**Source texts of formatted documents**
******

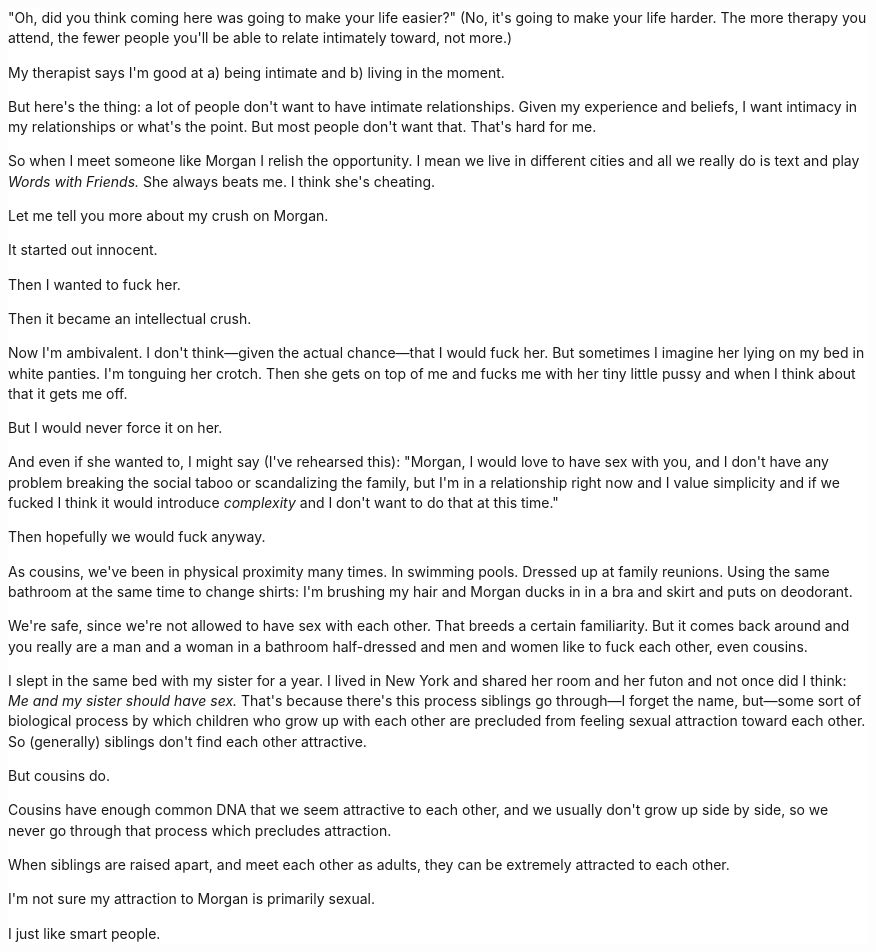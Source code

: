 "Oh, did you think coming here was going to make your life easier?" (No, it's going to make your life harder. The more therapy you attend, the fewer people you'll be able to relate intimately toward, not more.)

My therapist says I'm good at a) being intimate and b) living in the moment.

But here's the thing: a lot of people don't want to have intimate relationships. Given my experience and beliefs, I want intimacy in my relationships or what's the point. But most people don't want that. That's hard for me.

So when I meet someone like Morgan I relish the opportunity. I mean we live in different cities and all we really do is text and play *Words with Friends.* She always beats me. I think she's cheating.

Let me tell you more about my crush on Morgan.

It started out innocent.

Then I wanted to fuck her.

Then it became an intellectual crush.

Now I'm ambivalent. I don't think—given the actual chance—that I would fuck her. But sometimes I imagine her lying on my bed in white panties. I'm tonguing her crotch. Then she gets on top of me and fucks me with her tiny little pussy and when I think about that it gets me off.

But I would never force it on her.

And even if she wanted to, I might say (I've rehearsed this): "Morgan, I would love to have sex with you, and I don't have any problem breaking the social taboo or scandalizing the family, but I'm in a relationship right now and I value simplicity and if we fucked I think it would introduce *complexity* and I don't want to do that at this time."

Then hopefully we would fuck anyway.

As cousins, we've been in physical proximity many times. In swimming pools. Dressed up at family reunions. Using the same bathroom at the same time to change shirts: I'm brushing my hair and Morgan ducks in in a bra and skirt and puts on deodorant.

We're safe, since we're not allowed to have sex with each other. That breeds a certain familiarity. But it comes back around and you really are a man and a woman in a bathroom half-dressed and men and women like to fuck each other, even cousins.

I slept in the same bed with my sister for a year. I lived in New York and shared her room and her futon and not once did I think: *Me and my sister should have sex.* That's because there's this process siblings go through—I forget the name, but—some sort of biological process by which children who grow up with each other are precluded from feeling sexual attraction toward each other. So (generally) siblings don't find each other attractive.

But cousins do.

Cousins have enough common DNA that we seem attractive to each other, and we usually don't grow up side by side, so we never go through that process which precludes attraction.

When siblings are raised apart, and meet each other as adults, they can be extremely attracted to each other.

I'm not sure my attraction to Morgan is primarily sexual.

I just like smart people.
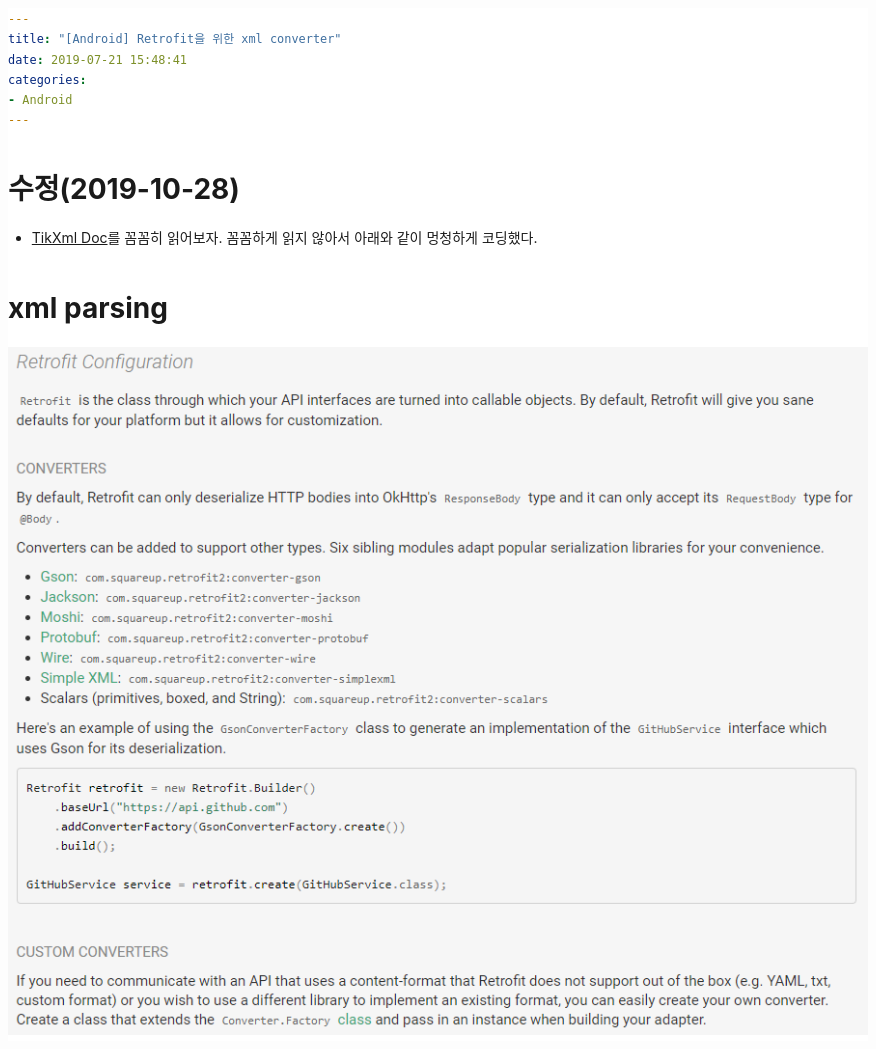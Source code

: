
 ```yaml
---
title: "[Android] Retrofit을 위한 xml converter"
date: 2019-07-21 15:48:41
categories:
- Android
---
```


# 수정(2019-10-28)
- [TikXml Doc](https://github.com/Tickaroo/tikxml/blob/master/docs/AnnotatingModelClasses.md)를 꼼꼼히 읽어보자. 꼼꼼하게 읽지 않아서 아래와 같이 멍청하게 코딩했다.

# xml parsing
![그림](https://raw.githubusercontent.com/KimBoWoon/KimBoWoon.github.io/master/_img/android/retrofit-converter.PNG)
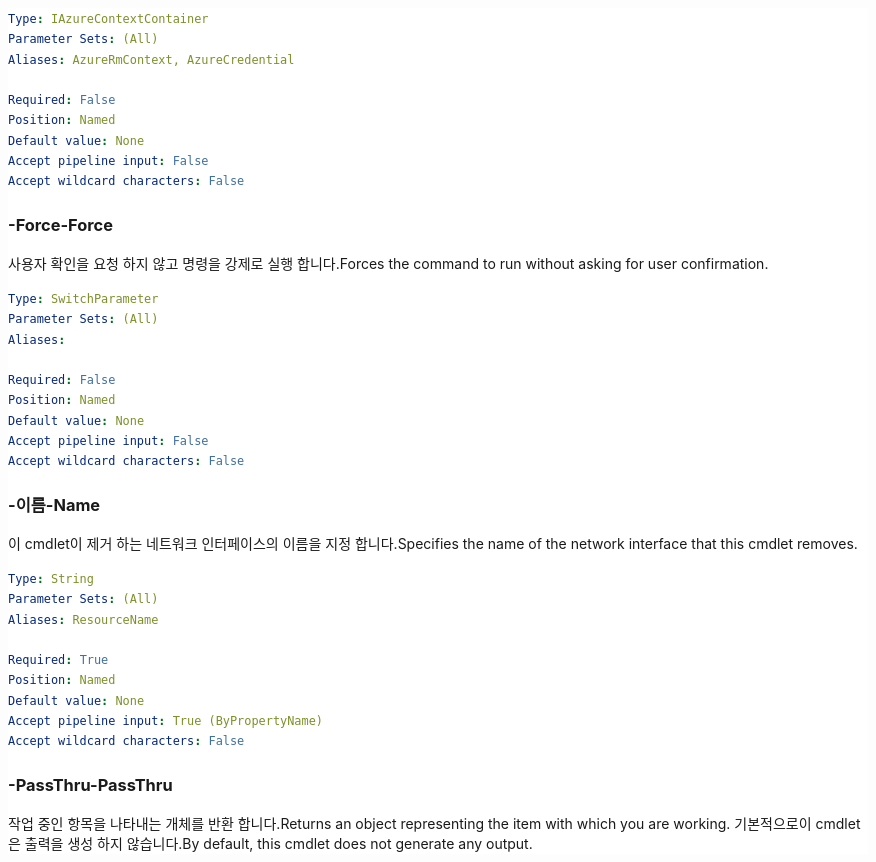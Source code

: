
 ```yaml
Type: IAzureContextContainer
Parameter Sets: (All)
Aliases: AzureRmContext, AzureCredential

Required: False
Position: Named
Default value: None
Accept pipeline input: False
Accept wildcard characters: False
```

### <span data-ttu-id="cff60-119">-Force</span><span class="sxs-lookup"><span data-stu-id="cff60-119">-Force</span></span>
<span data-ttu-id="cff60-120">사용자 확인을 요청 하지 않고 명령을 강제로 실행 합니다.</span><span class="sxs-lookup"><span data-stu-id="cff60-120">Forces the command to run without asking for user confirmation.</span></span>

```yaml
Type: SwitchParameter
Parameter Sets: (All)
Aliases: 

Required: False
Position: Named
Default value: None
Accept pipeline input: False
Accept wildcard characters: False
```

### <span data-ttu-id="cff60-121">-이름</span><span class="sxs-lookup"><span data-stu-id="cff60-121">-Name</span></span>
<span data-ttu-id="cff60-122">이 cmdlet이 제거 하는 네트워크 인터페이스의 이름을 지정 합니다.</span><span class="sxs-lookup"><span data-stu-id="cff60-122">Specifies the name of the network interface that this cmdlet removes.</span></span>

```yaml
Type: String
Parameter Sets: (All)
Aliases: ResourceName

Required: True
Position: Named
Default value: None
Accept pipeline input: True (ByPropertyName)
Accept wildcard characters: False
```

### <span data-ttu-id="cff60-123">-PassThru</span><span class="sxs-lookup"><span data-stu-id="cff60-123">-PassThru</span></span>
<span data-ttu-id="cff60-124">작업 중인 항목을 나타내는 개체를 반환 합니다.</span><span class="sxs-lookup"><span data-stu-id="cff60-124">Returns an object representing the item with which you are working.</span></span>
<span data-ttu-id="cff60-125">기본적으로이 cmdlet은 출력을 생성 하지 않습니다.</span><span class="sxs-lookup"><span data-stu-id="cff60-125">By default, this cmdlet does not generate any output.</span></span>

******

**WHAT YOU HAVE TO DO**
Return each entry exactly as given. Leave the images out.

**REPLY**
Source code

: "Oh, did you think coming here was going to make your life easier?" (No, it's going to make your life harder. The more therapy you attend, the fewer people you'll be able to relate intimately toward, not more.)

My therapist says I'm good at a) being intimate and b) living in the moment.

But here's the thing: a lot of people don't want to have intimate relationships. Given my experience and beliefs, I want intimacy in my relationships or what's the point. But most people don't want that. That's hard for me.

So when I meet someone like Morgan I relish the opportunity. I mean we live in different cities and all we really do is text and play *Words with Friends.* She always beats me. I think she's cheating.

Let me tell you more about my crush on Morgan.

It started out innocent.

Then I wanted to fuck her.

Then it became an intellectual crush.

Now I'm ambivalent. I don't think—given the actual chance—that I would fuck her. But sometimes I imagine her lying on my bed in white panties. I'm tonguing her crotch. Then she gets on top of me and fucks me with her tiny little pussy and when I think about that it gets me off.

But I would never force it on her.

And even if she wanted to, I might say (I've rehearsed this): "Morgan, I would love to have sex with you, and I don't have any problem breaking the social taboo or scandalizing the family, but I'm in a relationship right now and I value simplicity and if we fucked I think it would introduce *complexity* and I don't want to do that at this time."

Then hopefully we would fuck anyway.

As cousins, we've been in physical proximity many times. In swimming pools. Dressed up at family reunions. Using the same bathroom at the same time to change shirts: I'm brushing my hair and Morgan ducks in in a bra and skirt and puts on deodorant.

We're safe, since we're not allowed to have sex with each other. That breeds a certain familiarity. But it comes back around and you really are a man and a woman in a bathroom half-dressed and men and women like to fuck each other, even cousins.

I slept in the same bed with my sister for a year. I lived in New York and shared her room and her futon and not once did I think: *Me and my sister should have sex.* That's because there's this process siblings go through—I forget the name, but—some sort of biological process by which children who grow up with each other are precluded from feeling sexual attraction toward each other. So (generally) siblings don't find each other attractive.

But cousins do.

Cousins have enough common DNA that we seem attractive to each other, and we usually don't grow up side by side, so we never go through that process which precludes attraction.

When siblings are raised apart, and meet each other as adults, they can be extremely attracted to each other.

I'm not sure my attraction to Morgan is primarily sexual.

I just like smart people.
Source code

:
 ```yaml
---
title: "[Android] Retrofit을 위한 xml converter"
date: 2019-07-21 15:48:41
categories:
- Android
---
```


# 수정(2019-10-28)
- [TikXml Doc](https://github.com/Tickaroo/tikxml/blob/master/docs/AnnotatingModelClasses.md)를 꼼꼼히 읽어보자. 꼼꼼하게 읽지 않아서 아래와 같이 멍청하게 코딩했다.

# xml parsing
![그림](https://raw.githubusercontent.com/KimBoWoon/KimBoWoon.github.io/master/_img/android/retrofit-converter.PNG)
Source code

:
 ```yaml
Type: IAzureContextContainer
Parameter Sets: (All)
Aliases: AzureRmContext, AzureCredential

Required: False
Position: Named
Default value: None
Accept pipeline input: False
Accept wildcard characters: False
```

### <span data-ttu-id="cff60-119">-Force</span><span class="sxs-lookup"><span data-stu-id="cff60-119">-Force</span></span>
<span data-ttu-id="cff60-120">사용자 확인을 요청 하지 않고 명령을 강제로 실행 합니다.</span><span class="sxs-lookup"><span data-stu-id="cff60-120">Forces the command to run without asking for user confirmation.</span></span>

```yaml
Type: SwitchParameter
Parameter Sets: (All)
Aliases: 

Required: False
Position: Named
Default value: None
Accept pipeline input: False
Accept wildcard characters: False
```

### <span data-ttu-id="cff60-121">-이름</span><span class="sxs-lookup"><span data-stu-id="cff60-121">-Name</span></span>
<span data-ttu-id="cff60-122">이 cmdlet이 제거 하는 네트워크 인터페이스의 이름을 지정 합니다.</span><span class="sxs-lookup"><span data-stu-id="cff60-122">Specifies the name of the network interface that this cmdlet removes.</span></span>

```yaml
Type: String
Parameter Sets: (All)
Aliases: ResourceName

Required: True
Position: Named
Default value: None
Accept pipeline input: True (ByPropertyName)
Accept wildcard characters: False
```

### <span data-ttu-id="cff60-123">-PassThru</span><span class="sxs-lookup"><span data-stu-id="cff60-123">-PassThru</span></span>
<span data-ttu-id="cff60-124">작업 중인 항목을 나타내는 개체를 반환 합니다.</span><span class="sxs-lookup"><span data-stu-id="cff60-124">Returns an object representing the item with which you are working.</span></span>
<span data-ttu-id="cff60-125">기본적으로이 cmdlet은 출력을 생성 하지 않습니다.</span><span class="sxs-lookup"><span data-stu-id="cff60-125">By default, this cmdlet does not generate any output.</span></span>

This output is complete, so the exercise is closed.